▶ EXERCISE BRIEF
In the entries below, count the lines that hold the string "library" and state only that count.

▶ STUDY MATERIAL
Segment Open
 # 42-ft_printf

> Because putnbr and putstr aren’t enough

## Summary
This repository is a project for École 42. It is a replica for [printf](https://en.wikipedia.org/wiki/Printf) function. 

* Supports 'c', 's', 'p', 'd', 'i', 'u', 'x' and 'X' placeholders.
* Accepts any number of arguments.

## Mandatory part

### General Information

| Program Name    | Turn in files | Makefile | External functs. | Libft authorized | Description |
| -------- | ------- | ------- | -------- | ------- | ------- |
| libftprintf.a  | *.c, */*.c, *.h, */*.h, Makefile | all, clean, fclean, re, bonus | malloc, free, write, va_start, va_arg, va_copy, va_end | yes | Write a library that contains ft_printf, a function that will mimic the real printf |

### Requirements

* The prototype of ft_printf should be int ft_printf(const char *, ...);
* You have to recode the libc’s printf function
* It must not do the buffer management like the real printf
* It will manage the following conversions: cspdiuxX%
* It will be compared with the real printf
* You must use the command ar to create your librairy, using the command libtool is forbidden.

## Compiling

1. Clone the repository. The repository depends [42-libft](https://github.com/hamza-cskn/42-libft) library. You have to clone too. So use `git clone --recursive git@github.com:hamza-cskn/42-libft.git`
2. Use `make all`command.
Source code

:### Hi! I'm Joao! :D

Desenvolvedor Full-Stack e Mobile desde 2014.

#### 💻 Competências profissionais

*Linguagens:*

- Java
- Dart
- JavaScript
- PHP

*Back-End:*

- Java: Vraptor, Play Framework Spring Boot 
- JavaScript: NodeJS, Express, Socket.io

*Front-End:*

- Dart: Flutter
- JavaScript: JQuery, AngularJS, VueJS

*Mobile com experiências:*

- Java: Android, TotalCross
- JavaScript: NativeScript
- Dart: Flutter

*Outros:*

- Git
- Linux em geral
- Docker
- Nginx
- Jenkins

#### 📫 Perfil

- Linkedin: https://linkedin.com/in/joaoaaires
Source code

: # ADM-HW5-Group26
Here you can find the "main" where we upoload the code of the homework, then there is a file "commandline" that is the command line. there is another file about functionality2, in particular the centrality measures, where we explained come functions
Segment Closed
▶ YOUR SOLUTION
2